◆ Assigned task: Produce a verbatim transcription of all records.
____________
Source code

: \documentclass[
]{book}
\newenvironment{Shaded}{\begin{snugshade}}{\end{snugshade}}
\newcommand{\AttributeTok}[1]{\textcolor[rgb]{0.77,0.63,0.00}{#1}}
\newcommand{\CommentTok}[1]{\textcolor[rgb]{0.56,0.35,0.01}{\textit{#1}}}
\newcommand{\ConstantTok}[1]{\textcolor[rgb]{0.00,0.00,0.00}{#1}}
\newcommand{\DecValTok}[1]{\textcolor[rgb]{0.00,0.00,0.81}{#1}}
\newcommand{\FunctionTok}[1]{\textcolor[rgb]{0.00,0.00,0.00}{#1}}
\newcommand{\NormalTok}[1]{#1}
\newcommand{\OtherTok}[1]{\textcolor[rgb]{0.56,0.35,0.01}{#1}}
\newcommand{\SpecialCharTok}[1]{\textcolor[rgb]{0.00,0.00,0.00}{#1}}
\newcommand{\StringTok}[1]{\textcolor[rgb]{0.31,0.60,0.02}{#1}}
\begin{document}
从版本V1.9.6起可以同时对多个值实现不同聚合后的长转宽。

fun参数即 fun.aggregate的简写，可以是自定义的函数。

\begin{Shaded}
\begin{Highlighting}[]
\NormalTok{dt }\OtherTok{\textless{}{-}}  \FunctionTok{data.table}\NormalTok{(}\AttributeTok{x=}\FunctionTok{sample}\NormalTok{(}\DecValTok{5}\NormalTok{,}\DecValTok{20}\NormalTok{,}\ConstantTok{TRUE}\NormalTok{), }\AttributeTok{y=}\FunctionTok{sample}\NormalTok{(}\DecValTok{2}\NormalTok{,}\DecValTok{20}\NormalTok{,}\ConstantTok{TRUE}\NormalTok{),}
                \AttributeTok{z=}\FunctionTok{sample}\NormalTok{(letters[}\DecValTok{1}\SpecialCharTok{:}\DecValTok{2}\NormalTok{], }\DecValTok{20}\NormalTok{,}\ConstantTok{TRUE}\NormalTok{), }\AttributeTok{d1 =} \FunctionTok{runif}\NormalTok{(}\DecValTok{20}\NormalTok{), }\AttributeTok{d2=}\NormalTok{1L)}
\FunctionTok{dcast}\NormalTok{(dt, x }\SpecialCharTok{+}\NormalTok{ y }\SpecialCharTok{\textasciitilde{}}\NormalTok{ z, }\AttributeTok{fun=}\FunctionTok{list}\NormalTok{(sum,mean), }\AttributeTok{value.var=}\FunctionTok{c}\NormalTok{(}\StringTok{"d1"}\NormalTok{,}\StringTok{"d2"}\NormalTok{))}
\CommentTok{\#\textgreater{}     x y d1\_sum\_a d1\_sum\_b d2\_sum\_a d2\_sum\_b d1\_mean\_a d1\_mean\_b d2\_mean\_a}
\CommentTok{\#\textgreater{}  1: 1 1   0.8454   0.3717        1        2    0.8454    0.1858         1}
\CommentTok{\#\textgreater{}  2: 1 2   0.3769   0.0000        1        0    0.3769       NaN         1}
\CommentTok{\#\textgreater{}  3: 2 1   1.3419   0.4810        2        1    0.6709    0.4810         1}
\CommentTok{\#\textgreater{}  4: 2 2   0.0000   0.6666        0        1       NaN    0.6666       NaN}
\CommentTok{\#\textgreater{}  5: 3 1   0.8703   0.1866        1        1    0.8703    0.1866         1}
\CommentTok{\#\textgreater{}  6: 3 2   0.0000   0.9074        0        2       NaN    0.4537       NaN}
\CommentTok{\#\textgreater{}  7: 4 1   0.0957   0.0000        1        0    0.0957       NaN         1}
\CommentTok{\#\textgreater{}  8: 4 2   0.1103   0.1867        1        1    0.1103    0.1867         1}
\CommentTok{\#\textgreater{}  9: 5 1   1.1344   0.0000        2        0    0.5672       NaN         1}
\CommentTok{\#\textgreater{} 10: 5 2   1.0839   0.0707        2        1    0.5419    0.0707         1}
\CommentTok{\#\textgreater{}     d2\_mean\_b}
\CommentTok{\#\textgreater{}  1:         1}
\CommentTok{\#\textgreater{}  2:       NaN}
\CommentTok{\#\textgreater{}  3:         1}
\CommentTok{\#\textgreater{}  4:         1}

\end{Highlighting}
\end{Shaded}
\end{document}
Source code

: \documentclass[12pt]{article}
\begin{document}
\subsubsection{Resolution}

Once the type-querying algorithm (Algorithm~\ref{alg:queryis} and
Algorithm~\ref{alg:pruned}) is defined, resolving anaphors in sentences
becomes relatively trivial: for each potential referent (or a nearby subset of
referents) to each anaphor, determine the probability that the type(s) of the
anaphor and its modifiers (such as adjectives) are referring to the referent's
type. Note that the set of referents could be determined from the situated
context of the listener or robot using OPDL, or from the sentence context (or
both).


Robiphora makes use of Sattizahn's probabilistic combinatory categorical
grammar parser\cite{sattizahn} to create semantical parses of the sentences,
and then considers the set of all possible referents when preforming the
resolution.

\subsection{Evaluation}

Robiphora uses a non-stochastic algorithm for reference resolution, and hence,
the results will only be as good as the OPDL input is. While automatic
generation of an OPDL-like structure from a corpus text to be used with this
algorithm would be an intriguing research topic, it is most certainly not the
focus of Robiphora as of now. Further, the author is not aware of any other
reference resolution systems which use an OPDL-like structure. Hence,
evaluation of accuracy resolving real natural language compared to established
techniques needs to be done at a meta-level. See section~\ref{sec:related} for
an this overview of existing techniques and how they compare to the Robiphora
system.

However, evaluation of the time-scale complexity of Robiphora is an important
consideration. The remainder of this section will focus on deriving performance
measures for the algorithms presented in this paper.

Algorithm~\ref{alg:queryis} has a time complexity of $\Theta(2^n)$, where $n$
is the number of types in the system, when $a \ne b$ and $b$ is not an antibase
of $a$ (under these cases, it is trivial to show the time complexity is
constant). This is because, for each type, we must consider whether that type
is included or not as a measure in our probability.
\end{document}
____________
◆ Solved problem:
Source code

: \documentclass[
]{book}
\newenvironment{Shaded}{\begin{snugshade}}{\end{snugshade}}
\newcommand{\AttributeTok}[1]{\textcolor[rgb]{0.77,0.63,0.00}{#1}}
\newcommand{\CommentTok}[1]{\textcolor[rgb]{0.56,0.35,0.01}{\textit{#1}}}
\newcommand{\ConstantTok}[1]{\textcolor[rgb]{0.00,0.00,0.00}{#1}}
\newcommand{\DecValTok}[1]{\textcolor[rgb]{0.00,0.00,0.81}{#1}}
\newcommand{\FunctionTok}[1]{\textcolor[rgb]{0.00,0.00,0.00}{#1}}
\newcommand{\NormalTok}[1]{#1}
\newcommand{\OtherTok}[1]{\textcolor[rgb]{0.56,0.35,0.01}{#1}}
\newcommand{\SpecialCharTok}[1]{\textcolor[rgb]{0.00,0.00,0.00}{#1}}
\newcommand{\StringTok}[1]{\textcolor[rgb]{0.31,0.60,0.02}{#1}}
\begin{document}
从版本V1.9.6起可以同时对多个值实现不同聚合后的长转宽。

fun参数即 fun.aggregate的简写，可以是自定义的函数。

\begin{Shaded}
\begin{Highlighting}[]
\NormalTok{dt }\OtherTok{\textless{}{-}}  \FunctionTok{data.table}\NormalTok{(}\AttributeTok{x=}\FunctionTok{sample}\NormalTok{(}\DecValTok{5}\NormalTok{,}\DecValTok{20}\NormalTok{,}\ConstantTok{TRUE}\NormalTok{), }\AttributeTok{y=}\FunctionTok{sample}\NormalTok{(}\DecValTok{2}\NormalTok{,}\DecValTok{20}\NormalTok{,}\ConstantTok{TRUE}\NormalTok{),}
                \AttributeTok{z=}\FunctionTok{sample}\NormalTok{(letters[}\DecValTok{1}\SpecialCharTok{:}\DecValTok{2}\NormalTok{], }\DecValTok{20}\NormalTok{,}\ConstantTok{TRUE}\NormalTok{), }\AttributeTok{d1 =} \FunctionTok{runif}\NormalTok{(}\DecValTok{20}\NormalTok{), }\AttributeTok{d2=}\NormalTok{1L)}
\FunctionTok{dcast}\NormalTok{(dt, x }\SpecialCharTok{+}\NormalTok{ y }\SpecialCharTok{\textasciitilde{}}\NormalTok{ z, }\AttributeTok{fun=}\FunctionTok{list}\NormalTok{(sum,mean), }\AttributeTok{value.var=}\FunctionTok{c}\NormalTok{(}\StringTok{"d1"}\NormalTok{,}\StringTok{"d2"}\NormalTok{))}
\CommentTok{\#\textgreater{}     x y d1\_sum\_a d1\_sum\_b d2\_sum\_a d2\_sum\_b d1\_mean\_a d1\_mean\_b d2\_mean\_a}
\CommentTok{\#\textgreater{}  1: 1 1   0.8454   0.3717        1        2    0.8454    0.1858         1}
\CommentTok{\#\textgreater{}  2: 1 2   0.3769   0.0000        1        0    0.3769       NaN         1}
\CommentTok{\#\textgreater{}  3: 2 1   1.3419   0.4810        2        1    0.6709    0.4810         1}
\CommentTok{\#\textgreater{}  4: 2 2   0.0000   0.6666        0        1       NaN    0.6666       NaN}
\CommentTok{\#\textgreater{}  5: 3 1   0.8703   0.1866        1        1    0.8703    0.1866         1}
\CommentTok{\#\textgreater{}  6: 3 2   0.0000   0.9074        0        2       NaN    0.4537       NaN}
\CommentTok{\#\textgreater{}  7: 4 1   0.0957   0.0000        1        0    0.0957       NaN         1}
\CommentTok{\#\textgreater{}  8: 4 2   0.1103   0.1867        1        1    0.1103    0.1867         1}
\CommentTok{\#\textgreater{}  9: 5 1   1.1344   0.0000        2        0    0.5672       NaN         1}
\CommentTok{\#\textgreater{} 10: 5 2   1.0839   0.0707        2        1    0.5419    0.0707         1}
\CommentTok{\#\textgreater{}     d2\_mean\_b}
\CommentTok{\#\textgreater{}  1:         1}
\CommentTok{\#\textgreater{}  2:       NaN}
\CommentTok{\#\textgreater{}  3:         1}
\CommentTok{\#\textgreater{}  4:         1}

\end{Highlighting}
\end{Shaded}
\end{document}
Source code

: \documentclass[12pt]{article}
\begin{document}
\subsubsection{Resolution}

Once the type-querying algorithm (Algorithm~\ref{alg:queryis} and
Algorithm~\ref{alg:pruned}) is defined, resolving anaphors in sentences
becomes relatively trivial: for each potential referent (or a nearby subset of
referents) to each anaphor, determine the probability that the type(s) of the
anaphor and its modifiers (such as adjectives) are referring to the referent's
type. Note that the set of referents could be determined from the situated
context of the listener or robot using OPDL, or from the sentence context (or
both).


Robiphora makes use of Sattizahn's probabilistic combinatory categorical
grammar parser\cite{sattizahn} to create semantical parses of the sentences,
and then considers the set of all possible referents when preforming the
resolution.

\subsection{Evaluation}

Robiphora uses a non-stochastic algorithm for reference resolution, and hence,
the results will only be as good as the OPDL input is. While automatic
generation of an OPDL-like structure from a corpus text to be used with this
algorithm would be an intriguing research topic, it is most certainly not the
focus of Robiphora as of now. Further, the author is not aware of any other
reference resolution systems which use an OPDL-like structure. Hence,
evaluation of accuracy resolving real natural language compared to established
techniques needs to be done at a meta-level. See section~\ref{sec:related} for
an this overview of existing techniques and how they compare to the Robiphora
system.

However, evaluation of the time-scale complexity of Robiphora is an important
consideration. The remainder of this section will focus on deriving performance
measures for the algorithms presented in this paper.

Algorithm~\ref{alg:queryis} has a time complexity of $\Theta(2^n)$, where $n$
is the number of types in the system, when $a \ne b$ and $b$ is not an antibase
of $a$ (under these cases, it is trivial to show the time complexity is
constant). This is because, for each type, we must consider whether that type
is included or not as a measure in our probability.
\end{document}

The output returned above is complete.